Ziobro atakuje sędziego z Poznania! „Zdradził państwo polskie” – burza po uchyleniu wyroku dożywocia dla mordercy żony i dzieci

W ostatnich dniach w centrum uwagi – zarówno mediów, jak i środowisk prawniczych – znalazł się Henryk Komisarski, sędzia Sąd Apelacyjny w Poznaniu, który w czwartek uchylił prawomocny wcześniej wyrok dożywotniego więzienia dla oskarżonego w głośnej sprawie potrójnego zabójstwa. Decyzja została podjęta z uwagi na udział w składzie orzekającym tzw. „neosędziego” Daniel Jurkiewicz — co zdaniem Komisarskiego skutkowało nieważnością wyroku.

Sprawa wywołała falę krytyki ze strony byłego ministra sprawiedliwości Zbigniew Ziobro. W komunikacie opublikowanym w mediach społecznościowych minister oskarżył Komisarskiego o działanie na szkodę wymiaru sprawiedliwości i zapowiedział, że sędzia „oraz wszyscy sędziowie, którzy w swoich wyrokach podważyli status innych sędziów, niedługo znajdą się poza zawodem”. 

Co ustalił Sąd Apelacyjny?

Wyrok – początkowo wydany przez Sąd Okręgowy w Poznaniu – dotyczył mężczyzny oskarżonego o zabójstwo swojej żony i dwóch córek w Puszczykowie w listopadzie 2023 r.  Wyrok ten został jednak uchylony przez sąd apelacyjny właśnie z uwagi na udział składu, który w ocenie Komisarskiego był obsadzony wadliwie. W uzasadnieniu swojej decyzji sędzia zaznaczył, że „sąd nie miał wyboru” i uchylił wyrok z wielkim żalem. 

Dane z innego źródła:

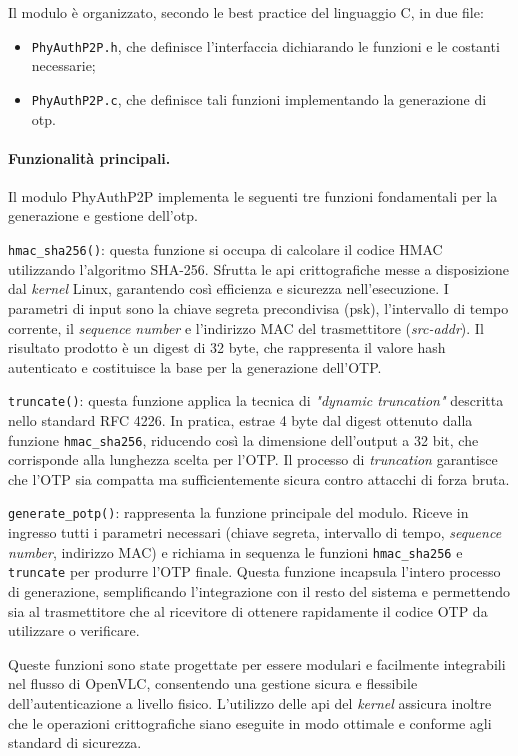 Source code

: \noindent Il modulo è organizzato, secondo le best practice del linguaggio C, in due file:
\begin{itemize}
    \item \texttt{PhyAuthP2P.h}, che definisce l'interfaccia dichiarando le funzioni e le costanti necessarie;
    \item \texttt{PhyAuthP2P.c}, che definisce tali funzioni implementando la generazione di \gls{otp}.
\end{itemize}

\paragraph{Funzionalità principali.}
Il modulo PhyAuthP2P implementa le seguenti tre funzioni fondamentali per la generazione e gestione dell'\gls{otp}.

\texttt{hmac\_sha256()}: questa funzione si occupa di calcolare il codice HMAC utilizzando l'algoritmo SHA-256. Sfrutta le \gls{api} crittografiche messe a disposizione dal \textit{kernel} Linux, garantendo così efficienza e sicurezza nell'esecuzione. I parametri di input sono la chiave segreta precondivisa (\gls{psk}), l'intervallo di tempo corrente, il \textit{sequence number} e l'indirizzo MAC del trasmettitore (\textit{src-addr}). Il risultato prodotto è un digest di 32 byte, che rappresenta il valore hash autenticato e costituisce la base per la generazione dell'OTP.

\texttt{truncate()}: questa funzione applica la tecnica di \textit{"dynamic truncation"} descritta nello standard RFC 4226. In pratica, estrae 4 byte dal digest ottenuto dalla funzione \texttt{hmac\_sha256}, riducendo così la dimensione dell'output a 32 bit, che corrisponde alla lunghezza scelta per l'OTP. Il processo di \textit{truncation} garantisce che l'OTP sia compatta ma sufficientemente sicura contro attacchi di forza bruta.

\texttt{generate\_potp()}: rappresenta la funzione principale del modulo. Riceve in ingresso tutti i parametri necessari (chiave segreta, intervallo di tempo, \textit{sequence number}, indirizzo MAC) e richiama in sequenza le funzioni \texttt{hmac\_sha256} e \texttt{truncate} per produrre l'OTP finale. Questa funzione incapsula l'intero processo di generazione, semplificando l'integrazione con il resto del sistema e permettendo sia al trasmettitore che al ricevitore di ottenere rapidamente il codice OTP da utilizzare o verificare.

Queste funzioni sono state progettate per essere modulari e facilmente integrabili nel flusso di OpenVLC, consentendo una gestione sicura e flessibile dell'autenticazione a livello fisico. L'utilizzo delle \gls{api} del \textit{kernel} assicura inoltre che le operazioni crittografiche siano eseguite in modo ottimale e conforme agli standard di sicurezza.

Kluczowy punkt sporu dotyczy statusu Daniela Jurkiewicza, który został powołany na stanowisko sędziego na podstawie wniosku Krajowa Rada Sądownictwa (KRS), której obsada i sposób powołań są przez część prawniczego środowiska kwestionowane. Komisarski wskazuje, że jego opinia dotycząca Jurkiewicza była negatywna, choć sama opinia Rafała została opublikowana jako spełniająca wymogi formalne.

Krytyka i konsekwencje

Ziobro w swoim wpisie stwierdził, że „sędzia Komisarski zrzekł się urzędu” i zapowiedział działania wobec sędziów, którzy — jego zdaniem — podważają status innych sędziów poprzez swoje orzeczenia. Zaznaczył, że może to zakończyć się utratą prawa do odpraw i wykonania zawodu prawniczego. 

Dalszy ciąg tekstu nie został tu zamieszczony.